Don’t be fooled about who needs fairy tales: every adult who has forgotten what real things are like, who has been a tad snappish lately, who has felt faith slip. Every one of them needs fairy tales—I do, certainly.
I know this is true, but I still wonder at the fact. What is it about outlandish tales that lure me back to health, however wanderingly?
What I will do is consult a master of the fairy tale: George MacDonald. I suspect his experience with the enigmatic stories brought him health as well, and his wisdom in this matter will speak to us now.
George MacDonald wrote in his essay called “The Fantastic Imagination” that when asked to define a fairy tale, he replied with the names of stories. “Read Undine: that is a fairytale.” He goes on to explain, “Were I further begged to describe the Fairytale…I should as soon think of describing the abstract human face, or stating what must go to constitute a human being.” And his point is felt as soon as we try to explain humanity—just when we think we’ve captured the essence of it—it evades us like a stream’s quick twist underground.
Needless to say, I took his advice, and yes, Undine is a beautiful story. However, if I were asked to define a fairy tale, I would reply, “Read MacDonald’s ‘The Carasoyn,’ that is a fairy tale.”
I know there was a time when I first read “The Carasoyn,” but it seems like I’ve carried parts of it with me all my life. In a way, that would only make sense in a fairy tale. Yet I don’t know: I wonder if that’s exactly what a good fairy tale does—it taps into something already there to point out something fresh, just like a parable. The feel of it whispers paradox, and this feeds us, though there’s a logic to it that touches regions within to aid our understanding.
Really, it’s the first three pages of “The Carasoyn” I remember most. In fact, I find myself thinking about them at odd times, wondering why the scenes come back to mind (this is not a device to get you to read on; I am puzzled to this moment.) And the strangest thing, given that I’m writing about fairy tales, is that the opening chapter contains the most realistic part of the whole story. It’s in the second chapter that the fairies sail into the main character’s home, and the problem of the tale is upon us.
So—I’m still asking myself—what is it about that first chapter? (Warning: I’ll not dissect too much, nor should you; the world of the fairy tale is perilous. Beware.)
Chapter one is called “The Mountain Stream,” and in it we meet Colin, who lives with his father in a remote valley in Scotland. His days are long and lonely, and we find out that it’s Colin who sees to the household chores while his father tends sheep. We’re told he’s diligent and obedient, “And yet all the time that he was busiest working, he was busiest building castles in the air. I think the two ought always to go together.”
In the winter, Colin reads by the fire or carves with his pocket knife, but “His great delight was in a little stream which ran down the valley from the mountain above.” Colin spends hours along the banks of this stream, and he hates the fact that its path goes right through their own yard, where it “spread[s] abroad in a disconsolate manner, becoming rather a puddle than a brook, all defiled with the treading of the cloven feet of the cow and the pigs.” He looks for a way to reroute the water but realizes the only feasible course “lay right through the cottage.”
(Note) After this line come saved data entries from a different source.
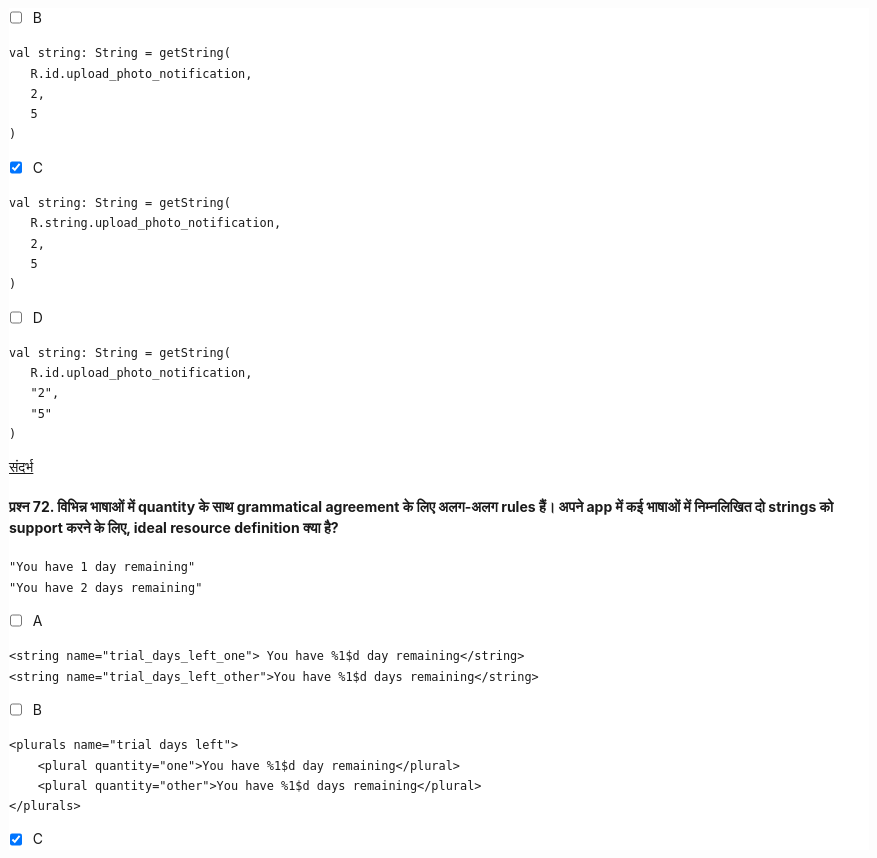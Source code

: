- [ ] B

```
val string: String = getString(
   R.id.upload_photo_notification,
   2,
   5
)
```

- [x] C

```
val string: String = getString(
   R.string.upload_photo_notification,
   2,
   5
)
```

- [ ] D

```
val string: String = getString(
   R.id.upload_photo_notification,
   "2",
   "5"
)
```

[संदर्भ](https://developer.android.com/guide/topics/resources/string-resource#formatting-strings)

#### प्रश्न 72. विभिन्न भाषाओं में quantity के साथ grammatical agreement के लिए अलग-अलग rules हैं। अपने app में कई भाषाओं में निम्नलिखित दो strings को support करने के लिए, ideal resource definition क्या है?

```
"You have 1 day remaining"
"You have 2 days remaining"
```

- [ ] A

```
<string name="trial_days_left_one"> You have %1$d day remaining</string>
<string name="trial_days_left_other">You have %1$d days remaining</string>
```

- [ ] B

```
<plurals name="trial days left">
    <plural quantity="one">You have %1$d day remaining</plural>
    <plural quantity="other">You have %1$d days remaining</plural>
</plurals>
```

- [x] C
What is a boy to do? Break a hole in the wall of their home? Dig a trench through their floor, line it with stones? What then? Live side by side with a running brook? Why yes, for “Colin’s heart danced at the thought of having his dear burn running right through the house.” And what of his father’s reaction? Well, once he sees the boy’s work, which is of course surprising to him, he considers the lonely life his son lives, “And it seemed hard to take from [Colin] any pleasure he could have.”
Chapter one closes with Colin going in and out of the cottage, watching the stream at all its interesting points until his father finally tells him to go to bed. That’s it—that’s the chapter that won’t leave me be.
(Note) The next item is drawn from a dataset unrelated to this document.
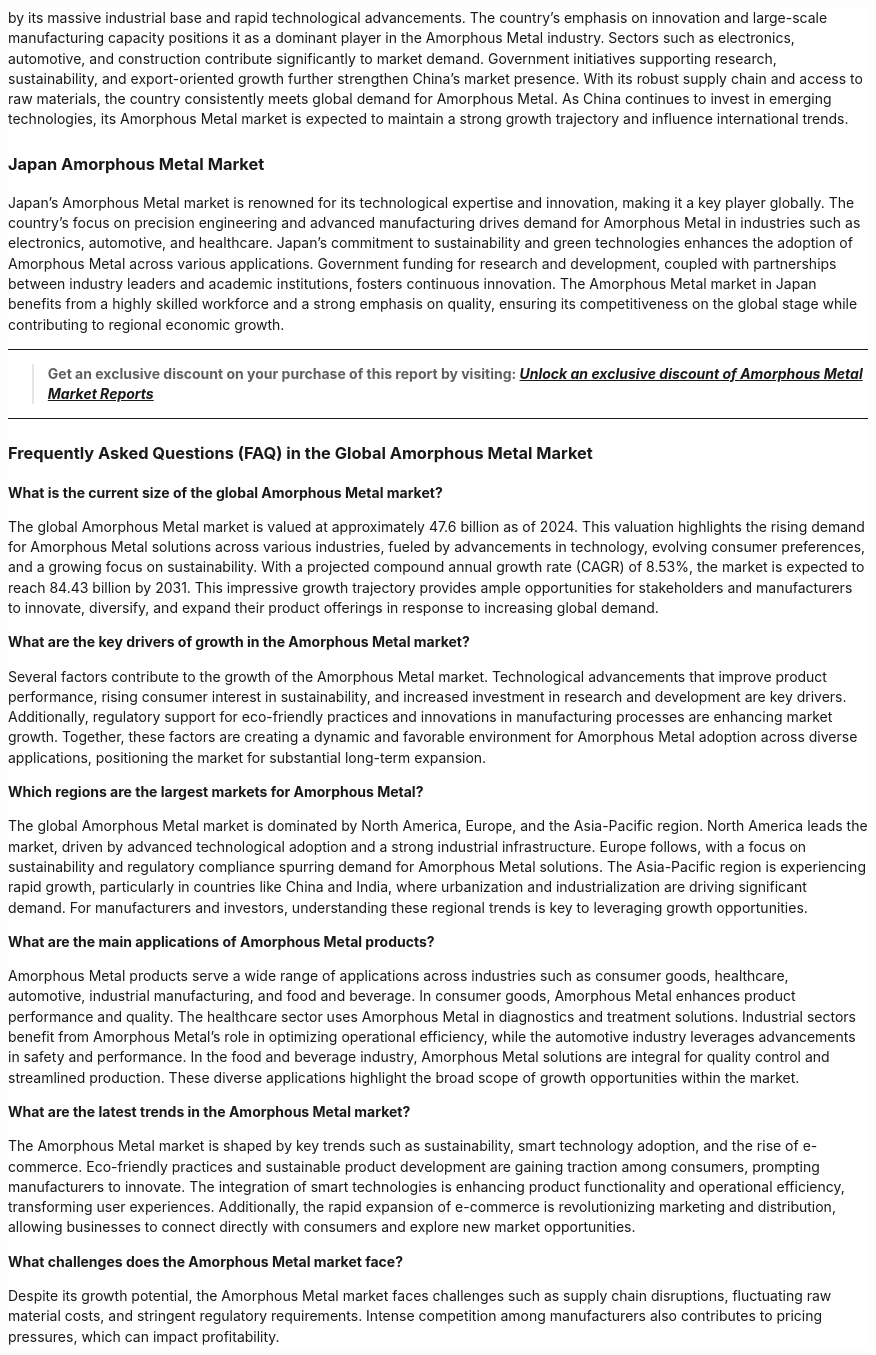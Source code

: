 by its massive industrial base and rapid technological advancements. The country&rsquo;s emphasis on innovation and large-scale manufacturing capacity positions it as a dominant player in the Amorphous Metal industry. Sectors such as electronics, automotive, and construction contribute significantly to market demand. Government initiatives supporting research, sustainability, and export-oriented growth further strengthen China&rsquo;s market presence. With its robust supply chain and access to raw materials, the country consistently meets global demand for Amorphous Metal. As China continues to invest in emerging technologies, its Amorphous Metal market is expected to maintain a strong growth trajectory and influence international trends.</p><h3>Japan Amorphous Metal Market</h3><p>Japan&rsquo;s Amorphous Metal market is renowned for its technological expertise and innovation, making it a key player globally. The country&rsquo;s focus on precision engineering and advanced manufacturing drives demand for Amorphous Metal in industries such as electronics, automotive, and healthcare. Japan&rsquo;s commitment to sustainability and green technologies enhances the adoption of Amorphous Metal across various applications. Government funding for research and development, coupled with partnerships between industry leaders and academic institutions, fosters continuous innovation. The Amorphous Metal market in Japan benefits from a highly skilled workforce and a strong emphasis on quality, ensuring its competitiveness on the global stage while contributing to regional economic growth.</p><hr /><blockquote><p><strong>Get an exclusive discount on your purchase of this report by visiting: <em><a href="://marketresearchpulse.com/ask-for-discount/54645?utm_source=Github&amp;utm_medium=020">Unlock an exclusive discount of Amorphous Metal Market Reports</a></em>&nbsp;</strong></p></blockquote><hr /><h3>Frequently Asked Questions (FAQ) in the Global Amorphous Metal Market</h3><p><strong>What is the current size of the global Amorphous Metal market?</strong></p><p>The global Amorphous Metal market is valued at approximately 47.6 billion as of 2024. This valuation highlights the rising demand for Amorphous Metal solutions across various industries, fueled by advancements in technology, evolving consumer preferences, and a growing focus on sustainability. With a projected compound annual growth rate (CAGR) of 8.53%, the market is expected to reach 84.43 billion by 2031. This impressive growth trajectory provides ample opportunities for stakeholders and manufacturers to innovate, diversify, and expand their product offerings in response to increasing global demand.</p><p><strong>What are the key drivers of growth in the Amorphous Metal market?</strong></p><p>Several factors contribute to the growth of the Amorphous Metal market. Technological advancements that improve product performance, rising consumer interest in sustainability, and increased investment in research and development are key drivers. Additionally, regulatory support for eco-friendly practices and innovations in manufacturing processes are enhancing market growth. Together, these factors are creating a dynamic and favorable environment for Amorphous Metal adoption across diverse applications, positioning the market for substantial long-term expansion.</p><p><strong>Which regions are the largest markets for Amorphous Metal?</strong></p><p>The global Amorphous Metal market is dominated by North America, Europe, and the Asia-Pacific region. North America leads the market, driven by advanced technological adoption and a strong industrial infrastructure. Europe follows, with a focus on sustainability and regulatory compliance spurring demand for Amorphous Metal solutions. The Asia-Pacific region is experiencing rapid growth, particularly in countries like China and India, where urbanization and industrialization are driving significant demand. For manufacturers and investors, understanding these regional trends is key to leveraging growth opportunities.</p><p><strong>What are the main applications of Amorphous Metal products?</strong></p><p>Amorphous Metal products serve a wide range of applications across industries such as consumer goods, healthcare, automotive, industrial manufacturing, and food and beverage. In consumer goods, Amorphous Metal enhances product performance and quality. The healthcare sector uses Amorphous Metal in diagnostics and treatment solutions. Industrial sectors benefit from Amorphous Metal&rsquo;s role in optimizing operational efficiency, while the automotive industry leverages advancements in safety and performance. In the food and beverage industry, Amorphous Metal solutions are integral for quality control and streamlined production. These diverse applications highlight the broad scope of growth opportunities within the market.</p><p><strong>What are the latest trends in the Amorphous Metal market?</strong></p><p>The Amorphous Metal market is shaped by key trends such as sustainability, smart technology adoption, and the rise of e-commerce. Eco-friendly practices and sustainable product development are gaining traction among consumers, prompting manufacturers to innovate. The integration of smart technologies is enhancing product functionality and operational efficiency, transforming user experiences. Additionally, the rapid expansion of e-commerce is revolutionizing marketing and distribution, allowing businesses to connect directly with consumers and explore new market opportunities.</p><p><strong>What challenges does the Amorphous Metal market face?</strong></p><p>Despite its growth potential, the Amorphous Metal market faces challenges such as supply chain disruptions, fluctuating raw material costs, and stringent regulatory requirements. Intense competition among manufacturers also contributes to pricing pressures, which can impact profitability.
Is it the shepard father who I admire? One who allows his boy to cut a stream through the house? It could very well be the heart behind that patience and sympathy that keeps the story close to me. I desire that attitude, that heart-stance toward my own sons.
Or is it the idea of the house-stream? Waking to its mystery which flows through the security of my home? A taste of wild next to the comfort of my hearth?
As I said earlier, I puzzle over this still, at odd times in and out of season. This time I’m seeing a connection between fairy stories and streams. Their natures are similar in my mind somehow: both are quick and nourishing, their paths ranging from obvious to obscure, their depths holding life at one time accessible, then—in a flash—gone! They sing and dance for joy, and children play with them—but adults, oh, those tired faces are refreshed in their coolness, their promises of music and of deep meaning running at their will, meandering through the heart.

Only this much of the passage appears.